__Records for the task__
*****

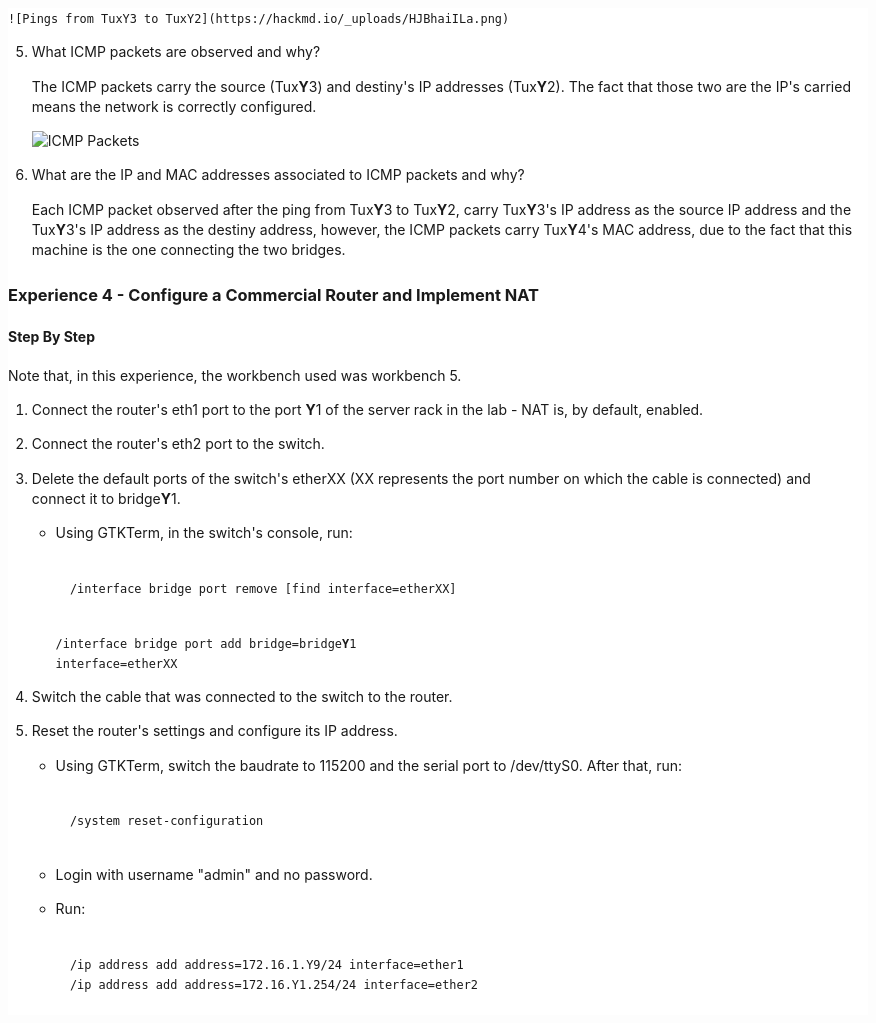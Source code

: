     ![Pings from TuxY3 to TuxY2](https://hackmd.io/_uploads/HJBhaiILa.png)


5. What ICMP packets are observed and why? 

    The ICMP packets carry the source (Tux**Y**3) and destiny's IP addresses (Tux**Y**2). The fact that those two are the IP's carried means the network is correctly configured.

    ![ICMP Packets](https://hackmd.io/_uploads/SyyAaoI8T.png)

    
6. What are the IP and MAC addresses associated to ICMP packets and why?

    Each ICMP packet observed after the ping from Tux**Y**3 to Tux**Y**2, carry Tux**Y**3's IP address as the source IP address and the Tux**Y**3's IP address as the destiny address, however, the ICMP packets carry Tux**Y**4's MAC address, due to the fact that this machine is the one connecting the two bridges.

### Experience 4 - Configure a Commercial Router and Implement NAT

#### Step By Step

Note that, in this experience, the workbench used was workbench 5.

1. Connect the router's eth1 port to the port **Y**1 of the server rack in the lab - NAT is, by default, enabled. 

2. Connect the router's eth2 port to the switch.

3. Delete the default ports of the switch's etherXX (XX represents the port number on which the cable is connected) and connect it to bridge**Y**1.

    - Using GTKTerm, in the switch's console, run:

        <code>
        /interface bridge port remove [find interface=etherXX]

        /interface bridge port add bridge=bridge**Y**1 interface=etherXX
        </code>

4. Switch the cable that was connected to the switch to the router.

5. Reset the router's settings and configure its IP address.

    - Using GTKTerm, switch the baudrate to 115200 and the serial port to /dev/ttyS0. After that, run:

        <code>
        /system reset-configuration
        </code>

    - Login with username "admin" and no password.

    - Run:

        <code>
        /ip address add address=172.16.1.Y9/24 interface=ether1
        /ip address add address=172.16.Y1.254/24 interface=ether2
        </code>
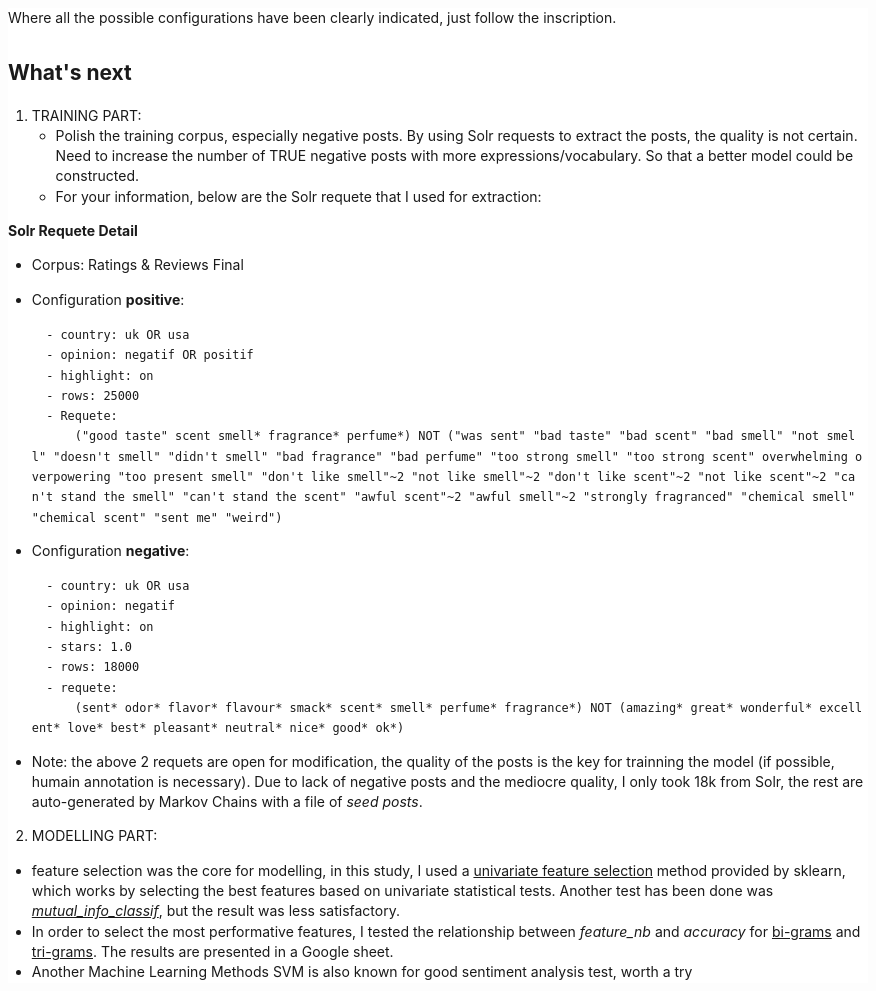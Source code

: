 Where all the possible configurations have been clearly indicated, just follow the inscription.


## What's next
1. TRAINING PART: 
   - Polish the training corpus, especially negative posts. By using Solr requests to extract the posts, the quality is not certain. Need to increase the number of TRUE negative posts with more expressions/vocabulary. So that a better model could be constructed.
   - For your information, below are the Solr requete that I used for extraction:
  
  **Solr Requete Detail**

- Corpus: Ratings & Reviews Final
- Configuration **positive**: 
  
		
		- country: uk OR usa
		- opinion: negatif OR positif
		- highlight: on
		- rows: 25000
		- Requete: 
			("good taste" scent smell* fragrance* perfume*) NOT ("was sent" "bad taste" "bad scent" "bad smell" "not smell" "doesn't smell" "didn't smell" "bad fragrance" "bad perfume" "too strong smell" "too strong scent" overwhelming overpowering "too present smell" "don't like smell"~2 "not like smell"~2 "don't like scent"~2 "not like scent"~2 "can't stand the smell" "can't stand the scent" "awful scent"~2 "awful smell"~2 "strongly fragranced" "chemical smell" "chemical scent" "sent me" "weird")
	

- Configuration **negative**:
		
		- country: uk OR usa
		- opinion: negatif
		- highlight: on
		- stars: 1.0
		- rows: 18000
		- requete:
			(sent* odor* flavor* flavour* smack* scent* smell* perfume* fragrance*) NOT (amazing* great* wonderful* excellent* love* best* pleasant* neutral* nice* good* ok*)
		
- Note: the above 2 requets are open for modification, the quality of the posts is the key for trainning the model (if possible, humain annotation is necessary). Due to lack of negative posts and the mediocre quality, I only took 18k from Solr, the rest are auto-generated by Markov Chains with a file of *seed posts*.
  
  
2.  MODELLING PART: 
   - feature selection was the core for modelling, in this study, I used a [univariate feature selection](http://scikit-learn.org/stable/modules/feature_selection.html) method provided by sklearn, which works by selecting the best features based on univariate statistical tests. Another test has been done was *[mutual_info_classif](http://scikit-learn.org/stable/modules/generated/sklearn.feature_selection.mutual_info_classif.html#sklearn.feature_selection.mutual_info_classif)*, but the result was less satisfactory.
   - In order to select the most performative features, I tested the relationship between *feature_nb* and *accuracy* for [bi-grams](https://docs.google.com/spreadsheets/d/1h0hFaMXubQHRe_z79eKhGRctfgpknq657fMOjkq1jbM/edit#gid=374854766) and [tri-grams](https://docs.google.com/spreadsheets/d/1h0hFaMXubQHRe_z79eKhGRctfgpknq657fMOjkq1jbM/edit#gid=238996462). The results are presented in a Google sheet.
   - Another Machine Learning Methods SVM is also known for good sentiment analysis test, worth a try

*****

__Your objective__
The stretch of entries above that starts with the line containing "## What's next" and goes on through the line containing "(sent* odor* flavor*" is to be transcribed exactly, and no other line is to be transcribed.

__Problem solution__
## What's next
1. TRAINING PART: 
   - Polish the training corpus, especially negative posts. By using Solr requests to extract the posts, the quality is not certain. Need to increase the number of TRUE negative posts with more expressions/vocabulary. So that a better model could be constructed.
   - For your information, below are the Solr requete that I used for extraction:
  
  **Solr Requete Detail**

- Corpus: Ratings & Reviews Final
- Configuration **positive**: 
  
		
		- country: uk OR usa
		- opinion: negatif OR positif
		- highlight: on
		- rows: 25000
		- Requete: 
			("good taste" scent smell* fragrance* perfume*) NOT ("was sent" "bad taste" "bad scent" "bad smell" "not smell" "doesn't smell" "didn't smell" "bad fragrance" "bad perfume" "too strong smell" "too strong scent" overwhelming overpowering "too present smell" "don't like smell"~2 "not like smell"~2 "don't like scent"~2 "not like scent"~2 "can't stand the smell" "can't stand the scent" "awful scent"~2 "awful smell"~2 "strongly fragranced" "chemical smell" "chemical scent" "sent me" "weird")
	

- Configuration **negative**:
		
		- country: uk OR usa
		- opinion: negatif
		- highlight: on
		- stars: 1.0
		- rows: 18000
		- requete:
			(sent* odor* flavor* flavour* smack* scent* smell* perfume* fragrance*) NOT (amazing* great* wonderful* excellent* love* best* pleasant* neutral* nice* good* ok*)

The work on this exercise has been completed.